Not a good week for drug companies and hospitals, but that is due to their own behavior. After yesterday’s 340B program issue, now we have the American Hospital Association talking about how wonderful its members are because they do such good for the community by being underpaid by Medicare and Medicaid. (AHA “Fact” Sheet) The AHA defines underpayment as being reimbursed less than the actual cost of care. Their method of calculating costs is ridiculous and has nothing to do with actually understanding what it costs to provide direct care to a Medicare or Medicaid patient. AHA says that hospitals are underpaid $53.9 billion by Medicare and $22.9 billion by Medicaid and only get 87 cents for every dollar of cost. As I recall, MedPAC, whose analysis is a little more credible, has found that most hospitals actually make money on Medicare. The AHA public relations person apparently works in Albania so they can have no shame about making these absurd claims. The part of the “fact” sheet that really had me rolling was where AHA said that non-profit hospitals had to take Medicaid and Medicare or they would lose their tax-exempt status (we are supposed to feel sorry for these poor victims); with the clear implication being that these hospitals would prefer to dump those programs and just make as much money as they can off the commercial market. I am wondering when the AHA will release a fact sheet on how much money hospitals make from commercially-insured members.

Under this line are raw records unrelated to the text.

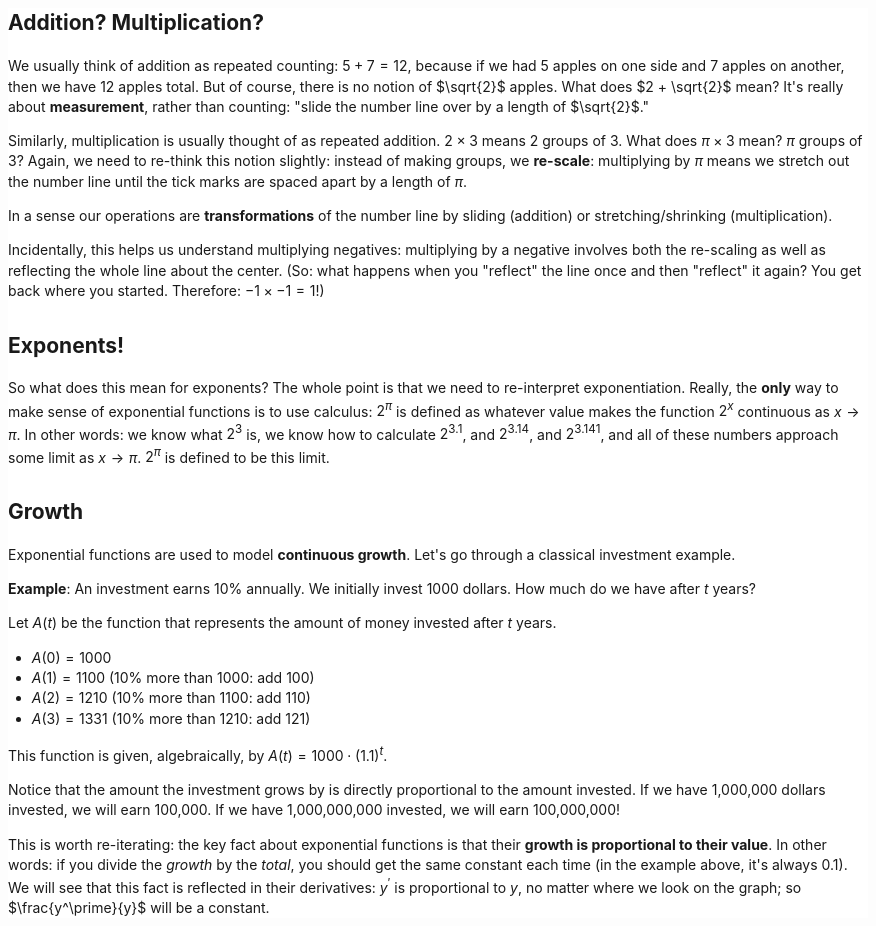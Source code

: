 ## Addition? Multiplication?

We usually think of addition as repeated counting: $5 + 7 = 12$, because if we had $5$ apples on one side and $7$ apples on another, then we have $12$ apples total. But of course, there is no notion of $\sqrt{2}$ apples. What does $2 + \sqrt{2}$ mean? It's really about **measurement**, rather than counting: "slide the number line over by a length of $\sqrt{2}$."

Similarly, multiplication is usually thought of as repeated addition. $2 \times 3$ means $2$ groups of $3$. What does $\pi \times 3$ mean? $\pi$ groups of 3? Again, we need to re-think this notion slightly: instead of making groups, we **re-scale**: multiplying by $\pi$ means we stretch out the number line until the tick marks are spaced apart by a length of $\pi$.

In a sense our operations are **transformations** of the number line by sliding (addition) or stretching/shrinking (multiplication).

Incidentally, this helps us understand multiplying negatives: multiplying by a negative involves both the re-scaling as well as reflecting the whole line about the center. (So: what happens when you "reflect" the line once and then "reflect" it again? You get back where you started. Therefore: $-1 \times -1 = 1$!)

## Exponents!

So what does this mean for exponents? The whole point is that we need to re-interpret exponentiation. Really, the **only** way to make sense of exponential functions is to use calculus: $2^\pi$ is defined as whatever value makes the function $2^x$ continuous as $x \rightarrow \pi$. In other words: we know what $2^3$ is, we know how to calculate $2^{3.1}$, and $2^{3.14}$, and $2^{3.141}$, and all of these numbers approach some limit as $x \rightarrow \pi$. $2^\pi$ is defined to be this limit.

## Growth

Exponential functions are used to model **continuous growth**. Let's go through a classical investment example.

**Example**: An investment earns 10% annually. We initially invest 1000 dollars. How much do we have after $t$ years?

Let $A(t)$ be the function that represents the amount of money invested after $t$ years.

* $A(0) = 1000$
* $A(1) = 1100$ (10% more than 1000: add 100)
* $A(2) = 1210$ (10% more than 1100: add 110)
* $A(3) = 1331$ (10% more than 1210: add 121)

This function is given, algebraically, by $A(t) = 1000 \cdot (1.1)^t$.

Notice that the amount the investment grows by is directly proportional to the amount invested. If we have 1,000,000 dollars invested, we will earn 100,000. If we have 1,000,000,000 invested, we will earn 100,000,000!

This is worth re-iterating: the key fact about exponential functions is that their **growth is proportional to their value**. In other words: if you divide the *growth* by the *total*, you should get the same constant each time (in the example above, it's always 0.1). We will see that this fact is reflected in their derivatives: $y^\prime$ is proportional to $y$, no matter where we look on the graph; so $\frac{y^\prime}{y}$ will be a constant.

Let’s see, hospital systems have consolidated to the point where they have dictatorial powers in most markets and use that power to demand very high commercial insurance prices. At the same time the supposedly non-profit hospitals grossly overpay their management teams, make little effort at other cost control tactics and spend a lot of money marketing themselves and trying to create a better image and brand. Here is an idea, at least in regard to supposedly non-profit hospitals. How about if we ban all marketing, advertising and sales efforts by these firms, which would save them a lot of costs. Then let’s put very stringent limits on executive compensation. Might be surprised how well these hospitals can do on even Medicare and Medicaid rates.
Great insights, thanks for this post! Do you know what the findings of the medPAC analysis were regarding underpayment?